The National Symphony Orchestra in Ireland have a regular season of concerts during the winter months all of which are generally broadcast live on a Lyric FM. If you’re familiar with World Concert Hall, it’s usually linked from there on the date of broadcast. One day earlier this year, I was a bit late tuning in, much to my chagrin and disorganisation, and missed pretty much most of Rachmaninov’s second piano concerto (the single most popular piece of music over the life of Classic FM’s Hall of Fame). The soloist was not one I knew, but he was good enough to do an encore. He played a cheerful sounding short piece which I liked very much, so I went doing some investigating. It transpired his name was name was Vyacheslav Gryaznov. The piece was Italian Polka, and it was his own transcription. I liked it very much and I searched some more and came across a transcription he did of Glinka’s Valse Fantaisie. I thought it was fantastic.

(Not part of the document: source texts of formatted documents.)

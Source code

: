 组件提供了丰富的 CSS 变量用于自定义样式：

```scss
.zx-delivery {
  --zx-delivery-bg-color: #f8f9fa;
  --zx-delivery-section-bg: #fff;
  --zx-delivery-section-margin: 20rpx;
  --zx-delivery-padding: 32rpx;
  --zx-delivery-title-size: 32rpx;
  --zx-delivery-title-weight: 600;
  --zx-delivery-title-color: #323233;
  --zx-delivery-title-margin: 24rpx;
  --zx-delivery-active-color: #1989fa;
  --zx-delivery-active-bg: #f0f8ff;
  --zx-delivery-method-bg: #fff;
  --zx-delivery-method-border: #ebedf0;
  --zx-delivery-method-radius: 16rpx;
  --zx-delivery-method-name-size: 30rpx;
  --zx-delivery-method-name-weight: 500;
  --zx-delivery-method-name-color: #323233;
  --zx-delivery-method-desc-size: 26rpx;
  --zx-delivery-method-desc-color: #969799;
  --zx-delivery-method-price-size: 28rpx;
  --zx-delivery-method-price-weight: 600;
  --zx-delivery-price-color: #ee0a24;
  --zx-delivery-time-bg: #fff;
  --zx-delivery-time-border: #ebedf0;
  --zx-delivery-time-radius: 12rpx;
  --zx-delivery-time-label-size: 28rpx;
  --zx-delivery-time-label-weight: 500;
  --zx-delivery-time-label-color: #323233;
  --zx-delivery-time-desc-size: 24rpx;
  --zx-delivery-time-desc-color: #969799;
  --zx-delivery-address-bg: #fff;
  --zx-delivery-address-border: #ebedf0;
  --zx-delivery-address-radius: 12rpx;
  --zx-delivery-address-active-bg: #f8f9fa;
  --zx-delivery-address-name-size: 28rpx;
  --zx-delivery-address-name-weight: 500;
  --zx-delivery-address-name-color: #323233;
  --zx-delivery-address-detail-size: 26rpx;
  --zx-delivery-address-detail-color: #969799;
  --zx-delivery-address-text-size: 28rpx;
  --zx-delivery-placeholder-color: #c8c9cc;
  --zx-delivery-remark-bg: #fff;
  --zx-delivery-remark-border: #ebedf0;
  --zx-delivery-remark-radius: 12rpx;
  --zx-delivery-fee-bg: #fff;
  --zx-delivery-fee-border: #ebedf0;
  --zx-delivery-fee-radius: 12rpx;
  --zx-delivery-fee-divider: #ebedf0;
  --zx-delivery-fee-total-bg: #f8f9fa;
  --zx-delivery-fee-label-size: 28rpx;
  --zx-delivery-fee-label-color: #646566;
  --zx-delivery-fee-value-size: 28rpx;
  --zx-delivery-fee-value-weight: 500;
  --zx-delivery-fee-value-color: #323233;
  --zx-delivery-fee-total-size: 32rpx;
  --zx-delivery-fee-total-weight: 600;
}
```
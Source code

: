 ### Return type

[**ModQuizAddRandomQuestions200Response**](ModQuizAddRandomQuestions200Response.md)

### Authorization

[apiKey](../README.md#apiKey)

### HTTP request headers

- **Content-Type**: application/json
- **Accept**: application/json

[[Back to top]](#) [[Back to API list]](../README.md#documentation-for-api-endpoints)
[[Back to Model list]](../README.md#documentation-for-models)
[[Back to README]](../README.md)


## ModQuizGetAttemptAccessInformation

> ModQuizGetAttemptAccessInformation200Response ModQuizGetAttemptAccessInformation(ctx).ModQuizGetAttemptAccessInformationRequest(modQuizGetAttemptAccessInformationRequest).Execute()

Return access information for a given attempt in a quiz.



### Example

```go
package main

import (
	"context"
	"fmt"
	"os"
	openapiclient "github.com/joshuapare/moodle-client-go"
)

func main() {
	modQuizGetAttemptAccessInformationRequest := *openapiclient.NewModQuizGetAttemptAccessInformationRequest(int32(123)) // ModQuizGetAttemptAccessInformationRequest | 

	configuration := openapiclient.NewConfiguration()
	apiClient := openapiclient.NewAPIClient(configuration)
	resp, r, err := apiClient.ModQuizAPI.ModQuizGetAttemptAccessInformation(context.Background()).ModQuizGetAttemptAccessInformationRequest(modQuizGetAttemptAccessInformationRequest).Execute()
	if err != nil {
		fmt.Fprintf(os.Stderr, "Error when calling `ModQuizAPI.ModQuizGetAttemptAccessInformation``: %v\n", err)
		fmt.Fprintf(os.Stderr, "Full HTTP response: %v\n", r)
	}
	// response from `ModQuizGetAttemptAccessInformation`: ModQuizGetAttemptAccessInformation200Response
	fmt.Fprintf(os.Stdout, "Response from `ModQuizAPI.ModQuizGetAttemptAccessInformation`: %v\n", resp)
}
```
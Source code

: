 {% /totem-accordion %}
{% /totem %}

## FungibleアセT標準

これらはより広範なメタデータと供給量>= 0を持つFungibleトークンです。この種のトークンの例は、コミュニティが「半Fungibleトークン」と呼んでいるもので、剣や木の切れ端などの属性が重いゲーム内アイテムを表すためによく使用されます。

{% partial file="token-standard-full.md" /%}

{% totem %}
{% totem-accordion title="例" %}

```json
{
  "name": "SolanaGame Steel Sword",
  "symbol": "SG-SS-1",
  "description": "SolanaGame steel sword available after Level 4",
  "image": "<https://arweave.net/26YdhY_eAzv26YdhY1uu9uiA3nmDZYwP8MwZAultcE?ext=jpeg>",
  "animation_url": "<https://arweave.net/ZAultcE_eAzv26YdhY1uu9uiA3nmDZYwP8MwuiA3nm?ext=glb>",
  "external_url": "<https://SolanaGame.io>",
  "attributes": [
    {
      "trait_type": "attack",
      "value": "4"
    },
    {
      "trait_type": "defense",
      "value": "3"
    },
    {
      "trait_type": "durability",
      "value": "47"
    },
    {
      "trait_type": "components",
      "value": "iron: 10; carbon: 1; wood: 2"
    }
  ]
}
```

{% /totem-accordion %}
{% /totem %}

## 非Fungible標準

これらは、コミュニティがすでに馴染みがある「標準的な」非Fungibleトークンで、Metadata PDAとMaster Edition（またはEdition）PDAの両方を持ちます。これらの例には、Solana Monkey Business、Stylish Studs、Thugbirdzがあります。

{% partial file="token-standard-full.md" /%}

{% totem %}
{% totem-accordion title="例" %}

I also figured it was going to be challenging. It is for various reasons. But it is also glorious. I love the opening chords. I love the fact that I have to work very hard at playing parts of it, in places because it is a big stretch for me. I know all about the dangers of short fingers – after all, I’ve tried and failed to play the opening chords of Rach 2m (but I don’t care. I still do it). But there is something very passionate about the opening few bars. I can play them ad infinitum on the odd occasion that I have free time enough to do it.
I ordered the music almost immediately – it is published by Schott who have an online shop – and it makes me happy that it is up on the piano. I have a lot of sheet music – and I will possibly never get to play all of it in my life.
Every once in a while, something comes along and punches you in the gut and says “this is what you want to be”. In a way that no other piece of music ever has, this piece did that. It isn’t awe inspiring in the way that Rach 2 is – it’s awe inspiring in the way it simply makes you want to play.
The Royal Irish Academy inflicted some Bartok and Kabelevsky on me when I was a teenager. I’ve never really forgiven them for that because I found both of them really unappealing and I didn’t have much room for manoeuvre on that front. I’ve often wondered how things would have been if I got more Mozart and Chopin as a teenager than a Pentatonic Tune that wrecked my head when I was about 14. And I would have loved to come across some of what Vyacheslav Gryaznov has done now, if only to be inspired to keep going.